» TASK TO CARRY OUT:
Read through the listing below and copy each line in which the word "footer" occurs.

+-------+

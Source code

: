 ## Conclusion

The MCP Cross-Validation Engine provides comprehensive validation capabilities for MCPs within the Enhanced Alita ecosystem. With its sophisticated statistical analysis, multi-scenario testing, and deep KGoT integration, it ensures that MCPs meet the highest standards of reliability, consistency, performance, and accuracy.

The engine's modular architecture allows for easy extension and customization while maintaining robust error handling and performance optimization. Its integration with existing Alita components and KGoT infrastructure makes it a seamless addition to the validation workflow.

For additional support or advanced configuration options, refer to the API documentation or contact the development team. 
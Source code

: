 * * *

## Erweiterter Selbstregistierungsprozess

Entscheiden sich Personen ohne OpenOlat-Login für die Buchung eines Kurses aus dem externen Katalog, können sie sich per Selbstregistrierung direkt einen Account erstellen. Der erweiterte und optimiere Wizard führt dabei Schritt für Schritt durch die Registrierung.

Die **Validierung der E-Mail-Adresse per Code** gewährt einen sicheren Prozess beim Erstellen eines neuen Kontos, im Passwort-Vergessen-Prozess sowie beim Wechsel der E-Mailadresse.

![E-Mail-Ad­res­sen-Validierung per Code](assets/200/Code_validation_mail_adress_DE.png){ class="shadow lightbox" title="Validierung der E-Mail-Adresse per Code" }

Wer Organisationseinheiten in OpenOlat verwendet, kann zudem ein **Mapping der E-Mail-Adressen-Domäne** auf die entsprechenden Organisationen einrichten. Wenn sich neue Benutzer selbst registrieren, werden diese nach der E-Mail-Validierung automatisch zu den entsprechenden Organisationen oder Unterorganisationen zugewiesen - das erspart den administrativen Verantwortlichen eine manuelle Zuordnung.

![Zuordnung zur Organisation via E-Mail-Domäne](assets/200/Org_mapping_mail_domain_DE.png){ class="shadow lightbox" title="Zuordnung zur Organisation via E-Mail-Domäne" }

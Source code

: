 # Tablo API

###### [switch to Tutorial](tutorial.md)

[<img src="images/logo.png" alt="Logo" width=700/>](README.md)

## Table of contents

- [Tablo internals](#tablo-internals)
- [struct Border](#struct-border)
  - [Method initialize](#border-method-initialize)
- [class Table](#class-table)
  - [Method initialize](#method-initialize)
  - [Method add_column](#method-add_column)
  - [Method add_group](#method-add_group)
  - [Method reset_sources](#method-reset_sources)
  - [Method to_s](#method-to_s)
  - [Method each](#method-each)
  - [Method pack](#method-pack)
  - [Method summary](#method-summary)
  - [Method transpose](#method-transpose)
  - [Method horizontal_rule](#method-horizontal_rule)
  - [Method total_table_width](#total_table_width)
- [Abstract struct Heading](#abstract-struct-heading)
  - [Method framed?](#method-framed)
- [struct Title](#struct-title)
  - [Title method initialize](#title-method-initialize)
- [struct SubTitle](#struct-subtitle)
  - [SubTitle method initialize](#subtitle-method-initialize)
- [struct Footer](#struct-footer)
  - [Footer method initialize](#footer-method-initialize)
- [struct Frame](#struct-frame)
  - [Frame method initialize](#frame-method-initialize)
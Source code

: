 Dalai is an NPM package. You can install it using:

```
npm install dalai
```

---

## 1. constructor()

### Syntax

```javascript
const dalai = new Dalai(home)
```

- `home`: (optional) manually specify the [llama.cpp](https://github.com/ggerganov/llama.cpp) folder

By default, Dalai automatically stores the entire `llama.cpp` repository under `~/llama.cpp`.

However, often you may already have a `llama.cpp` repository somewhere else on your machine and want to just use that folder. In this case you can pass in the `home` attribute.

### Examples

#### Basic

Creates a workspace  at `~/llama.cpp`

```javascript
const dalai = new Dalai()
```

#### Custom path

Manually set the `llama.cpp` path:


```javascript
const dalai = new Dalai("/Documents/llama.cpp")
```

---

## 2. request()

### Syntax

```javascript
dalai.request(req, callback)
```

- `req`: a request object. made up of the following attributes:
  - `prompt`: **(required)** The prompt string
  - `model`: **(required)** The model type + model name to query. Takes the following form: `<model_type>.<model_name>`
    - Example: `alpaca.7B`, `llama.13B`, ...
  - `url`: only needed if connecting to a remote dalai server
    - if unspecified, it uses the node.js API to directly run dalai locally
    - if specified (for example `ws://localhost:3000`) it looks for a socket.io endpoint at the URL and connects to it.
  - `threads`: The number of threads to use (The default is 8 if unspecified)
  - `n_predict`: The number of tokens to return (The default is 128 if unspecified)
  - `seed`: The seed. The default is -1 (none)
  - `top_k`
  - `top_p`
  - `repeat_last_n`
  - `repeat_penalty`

+-------+

» TASK RESULT:
- [struct Footer](#struct-footer)
  - [Footer method initialize](#footer-method-initialize)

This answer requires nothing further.